+++ DATA EXTRACT +++

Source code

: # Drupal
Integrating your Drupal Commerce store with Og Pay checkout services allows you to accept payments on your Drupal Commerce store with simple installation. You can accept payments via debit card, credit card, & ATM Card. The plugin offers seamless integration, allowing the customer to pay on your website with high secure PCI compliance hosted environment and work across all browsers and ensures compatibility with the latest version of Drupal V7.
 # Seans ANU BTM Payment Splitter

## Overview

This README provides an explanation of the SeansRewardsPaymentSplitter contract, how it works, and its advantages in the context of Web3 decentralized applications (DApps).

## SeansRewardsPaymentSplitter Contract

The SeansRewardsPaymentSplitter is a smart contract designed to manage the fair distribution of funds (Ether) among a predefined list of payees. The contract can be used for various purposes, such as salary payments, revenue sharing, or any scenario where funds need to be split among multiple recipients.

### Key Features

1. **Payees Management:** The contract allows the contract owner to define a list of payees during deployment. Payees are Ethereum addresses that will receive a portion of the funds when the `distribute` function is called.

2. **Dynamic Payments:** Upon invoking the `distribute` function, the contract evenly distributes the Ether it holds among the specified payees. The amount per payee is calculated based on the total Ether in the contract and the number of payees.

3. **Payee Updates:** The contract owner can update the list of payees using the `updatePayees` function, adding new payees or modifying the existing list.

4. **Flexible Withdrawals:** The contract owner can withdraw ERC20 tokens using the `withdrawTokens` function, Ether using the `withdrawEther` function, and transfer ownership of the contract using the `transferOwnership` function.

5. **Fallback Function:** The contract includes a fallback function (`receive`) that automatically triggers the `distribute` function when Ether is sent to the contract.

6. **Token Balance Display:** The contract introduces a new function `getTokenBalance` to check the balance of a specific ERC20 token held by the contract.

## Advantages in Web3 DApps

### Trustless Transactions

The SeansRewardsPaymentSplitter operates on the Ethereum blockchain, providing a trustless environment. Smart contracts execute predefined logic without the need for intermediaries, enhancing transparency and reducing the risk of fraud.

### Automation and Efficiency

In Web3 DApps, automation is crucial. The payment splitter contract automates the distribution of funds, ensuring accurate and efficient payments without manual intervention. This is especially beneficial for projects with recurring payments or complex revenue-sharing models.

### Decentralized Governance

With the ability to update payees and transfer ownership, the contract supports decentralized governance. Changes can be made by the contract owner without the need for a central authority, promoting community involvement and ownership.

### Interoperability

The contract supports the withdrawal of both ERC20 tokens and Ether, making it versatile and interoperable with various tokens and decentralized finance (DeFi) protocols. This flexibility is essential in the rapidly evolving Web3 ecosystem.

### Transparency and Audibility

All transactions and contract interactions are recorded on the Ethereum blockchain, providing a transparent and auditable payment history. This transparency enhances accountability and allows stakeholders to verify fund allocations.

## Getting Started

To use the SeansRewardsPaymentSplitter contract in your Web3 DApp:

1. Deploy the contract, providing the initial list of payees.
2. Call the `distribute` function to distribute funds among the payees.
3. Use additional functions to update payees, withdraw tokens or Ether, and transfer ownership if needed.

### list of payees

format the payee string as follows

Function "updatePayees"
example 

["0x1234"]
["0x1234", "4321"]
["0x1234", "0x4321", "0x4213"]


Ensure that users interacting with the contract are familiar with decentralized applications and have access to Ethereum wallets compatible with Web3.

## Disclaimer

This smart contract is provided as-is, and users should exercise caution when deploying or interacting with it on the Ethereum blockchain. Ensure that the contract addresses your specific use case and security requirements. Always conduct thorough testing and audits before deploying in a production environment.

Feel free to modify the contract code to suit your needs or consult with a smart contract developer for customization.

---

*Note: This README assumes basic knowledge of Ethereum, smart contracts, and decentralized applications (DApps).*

+++

## WORK TASK
Word for word, write out each entry shown above.

## WRITTEN REPLY
Source code

: # Drupal
Integrating your Drupal Commerce store with Og Pay checkout services allows you to accept payments on your Drupal Commerce store with simple installation. You can accept payments via debit card, credit card, & ATM Card. The plugin offers seamless integration, allowing the customer to pay on your website with high secure PCI compliance hosted environment and work across all browsers and ensures compatibility with the latest version of Drupal V7.
 # Seans ANU BTM Payment Splitter

## Overview

This README provides an explanation of the SeansRewardsPaymentSplitter contract, how it works, and its advantages in the context of Web3 decentralized applications (DApps).

## SeansRewardsPaymentSplitter Contract

The SeansRewardsPaymentSplitter is a smart contract designed to manage the fair distribution of funds (Ether) among a predefined list of payees. The contract can be used for various purposes, such as salary payments, revenue sharing, or any scenario where funds need to be split among multiple recipients.

### Key Features

1. **Payees Management:** The contract allows the contract owner to define a list of payees during deployment. Payees are Ethereum addresses that will receive a portion of the funds when the `distribute` function is called.

2. **Dynamic Payments:** Upon invoking the `distribute` function, the contract evenly distributes the Ether it holds among the specified payees. The amount per payee is calculated based on the total Ether in the contract and the number of payees.

3. **Payee Updates:** The contract owner can update the list of payees using the `updatePayees` function, adding new payees or modifying the existing list.

4. **Flexible Withdrawals:** The contract owner can withdraw ERC20 tokens using the `withdrawTokens` function, Ether using the `withdrawEther` function, and transfer ownership of the contract using the `transferOwnership` function.

5. **Fallback Function:** The contract includes a fallback function (`receive`) that automatically triggers the `distribute` function when Ether is sent to the contract.

6. **Token Balance Display:** The contract introduces a new function `getTokenBalance` to check the balance of a specific ERC20 token held by the contract.

## Advantages in Web3 DApps

### Trustless Transactions

The SeansRewardsPaymentSplitter operates on the Ethereum blockchain, providing a trustless environment. Smart contracts execute predefined logic without the need for intermediaries, enhancing transparency and reducing the risk of fraud.

### Automation and Efficiency

In Web3 DApps, automation is crucial. The payment splitter contract automates the distribution of funds, ensuring accurate and efficient payments without manual intervention. This is especially beneficial for projects with recurring payments or complex revenue-sharing models.

### Decentralized Governance

With the ability to update payees and transfer ownership, the contract supports decentralized governance. Changes can be made by the contract owner without the need for a central authority, promoting community involvement and ownership.

### Interoperability

The contract supports the withdrawal of both ERC20 tokens and Ether, making it versatile and interoperable with various tokens and decentralized finance (DeFi) protocols. This flexibility is essential in the rapidly evolving Web3 ecosystem.

### Transparency and Audibility

All transactions and contract interactions are recorded on the Ethereum blockchain, providing a transparent and auditable payment history. This transparency enhances accountability and allows stakeholders to verify fund allocations.

## Getting Started

To use the SeansRewardsPaymentSplitter contract in your Web3 DApp:

1. Deploy the contract, providing the initial list of payees.
2. Call the `distribute` function to distribute funds among the payees.
3. Use additional functions to update payees, withdraw tokens or Ether, and transfer ownership if needed.

### list of payees

format the payee string as follows

Function "updatePayees"
example 

["0x1234"]
["0x1234", "4321"]
["0x1234", "0x4321", "0x4213"]


Ensure that users interacting with the contract are familiar with decentralized applications and have access to Ethereum wallets compatible with Web3.

## Disclaimer

This smart contract is provided as-is, and users should exercise caution when deploying or interacting with it on the Ethereum blockchain. Ensure that the contract addresses your specific use case and security requirements. Always conduct thorough testing and audits before deploying in a production environment.

Feel free to modify the contract code to suit your needs or consult with a smart contract developer for customization.

---

*Note: This README assumes basic knowledge of Ethereum, smart contracts, and decentralized applications (DApps).*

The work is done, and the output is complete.